Would you please repeat the lines in the listing below from the one containing "و عبودیت، شکر" through the final one, exactly as they appear?

■ **Data provided**
★ ★ ★
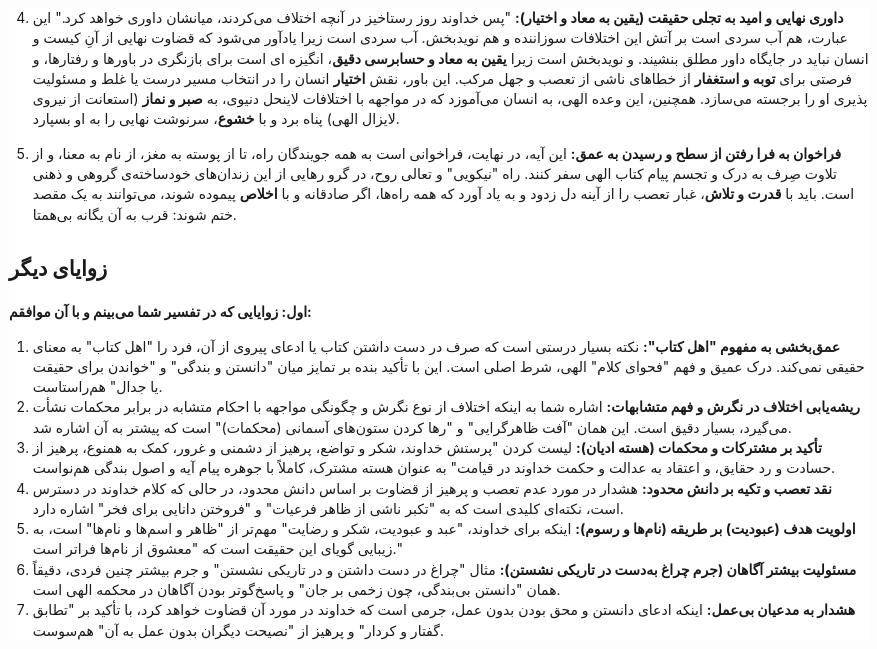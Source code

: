 4.  **داوری نهایی و امید به تجلی حقیقت (یقین به معاد و اختیار):** "پس
    خداوند روز رستاخیز در آنچه اختلاف می‌کردند، میانشان داوری خواهد کرد."
    این عبارت، هم آب سردی است بر آتش این اختلافات سوزاننده و هم نویدبخش.
    آب سردی است زیرا یادآور می‌شود که قضاوت نهایی از آنِ کیست و انسان
    نباید در جایگاه داور مطلق بنشیند. و نویدبخش است زیرا **یقین به معاد
    و حسابرسی دقیق**، انگیزه ای است برای بازنگری در باورها و رفتارها، و
    فرصتی برای **توبه و استغفار** از خطاهای ناشی از تعصب و جهل مرکب. این
    باور، نقش **اختیار** انسان را در انتخاب مسیر درست یا غلط و مسئولیت
    پذیری او را برجسته می‌سازد. همچنین، این وعده الهی، به انسان می‌آموزد
    که در مواجهه با اختلافات لاینحل دنیوی، به **صبر و نماز** (استعانت از
    نیروی لایزال الهی) پناه برد و با **خشوع**، سرنوشت نهایی را به او
    بسپارد.

5.  **فراخوان به فرا رفتن از سطح و رسیدن به عمق:** این آیه، در نهایت،
    فراخوانی است به همه جویندگان راه، تا از پوسته به مغز، از نام به
    معنا، و از تلاوت صِرف به درک و تجسم پیام کتاب الهی سفر کنند. راه
    "نیکویی" و تعالی روح، در گرو رهایی از این زندان‌های خودساخته‌ی گروهی و
    ذهنی است. باید با **قدرت و تلاش**، غبار تعصب را از آینه دل زدود و به
    یاد آورد که همه راه‌ها، اگر صادقانه و با **اخلاص** پیموده شوند،
    می‌توانند به یک مقصد ختم شوند: قرب به آن یگانه بی‌همتا.

## زوایای دیگر

**اول: زوایایی که در تفسیر شما می‌بینم و با آن موافقم:**

1.  **عمق‌بخشی به مفهوم "اهل کتاب":** نکته بسیار درستی است که صرف در دست
    داشتن کتاب یا ادعای پیروی از آن، فرد را "اهل کتاب" به معنای حقیقی
    نمی‌کند. درک عمیق و فهم "فحوای کلام" الهی، شرط اصلی است. این با تأکید
    بنده بر تمایز میان "دانستن و بندگی" و "خواندن برای حقیقت یا جدال"
    هم‌راستاست.
2.  **ریشه‌یابی اختلاف در نگرش و فهم متشابهات:** اشاره شما به اینکه
    اختلاف از نوع نگرش و چگونگی مواجهه با احکام متشابه در برابر محکمات
    نشأت می‌گیرد، بسیار دقیق است. این همان "آفت ظاهرگرایی" و "رها کردن
    ستون‌های آسمانی (محکمات)" است که پیشتر به آن اشاره شد.
3.  **تأکید بر مشترکات و محکمات (هسته ادیان):** لیست کردن "پرستش خداوند،
    شکر و تواضع، پرهیز از دشمنی و غرور، کمک به همنوع، پرهیز از حسادت و
    رد حقایق، و اعتقاد به عدالت و حکمت خداوند در قیامت" به عنوان هسته
    مشترک، کاملاً با جوهره پیام آیه و اصول بندگی هم‌نواست.
4.  **نقد تعصب و تکیه بر دانش محدود:** هشدار در مورد عدم تعصب و پرهیز از
    قضاوت بر اساس دانش محدود، در حالی که کلام خداوند در دسترس است،
    نکته‌ای کلیدی است که به "تکبر ناشی از ظاهر فرعیات" و "فروختن دانایی
    برای فخر" اشاره دارد.
5.  **اولویت هدف (عبودیت) بر طریقه (نام‌ها و رسوم):** اینکه برای خداوند،
    "عبد و عبودیت، شکر و رضایت" مهم‌تر از "ظاهر و اسم‌ها و نام‌ها" است، به
    زیبایی گویای این حقیقت است که "معشوق از نام‌ها فراتر است."
6.  **مسئولیت بیشتر آگاهان (جرم چراغ به‌دست در تاریکی نشستن):** مثال
    "چراغ در دست داشتن و در تاریکی نشستن" و جرم بیشتر چنین فردی، دقیقاً
    همان "دانستن بی‌بندگی، چون زخمی بر جان" و پاسخ‌گوتر بودن آگاهان در
    محکمه الهی است.
7.  **هشدار به مدعیان بی‌عمل:** اینکه ادعای دانستن و محق بودن بدون عمل،
    جرمی است که خداوند در مورد آن قضاوت خواهد کرد، با تأکید بر "تطابق
    گفتار و کردار" و پرهیز از "نصیحت دیگران بدون عمل به آن" هم‌سوست.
★ ★ ★
■ **Output**
    "عبد و عبودیت، شکر و رضایت" مهم‌تر از "ظاهر و اسم‌ها و نام‌ها" است، به
    زیبایی گویای این حقیقت است که "معشوق از نام‌ها فراتر است."
6.  **مسئولیت بیشتر آگاهان (جرم چراغ به‌دست در تاریکی نشستن):** مثال
    "چراغ در دست داشتن و در تاریکی نشستن" و جرم بیشتر چنین فردی، دقیقاً
    همان "دانستن بی‌بندگی، چون زخمی بر جان" و پاسخ‌گوتر بودن آگاهان در
    محکمه الهی است.
7.  **هشدار به مدعیان بی‌عمل:** اینکه ادعای دانستن و محق بودن بدون عمل،
    جرمی است که خداوند در مورد آن قضاوت خواهد کرد، با تأکید بر "تطابق
    گفتار و کردار" و پرهیز از "نصیحت دیگران بدون عمل به آن" هم‌سوست.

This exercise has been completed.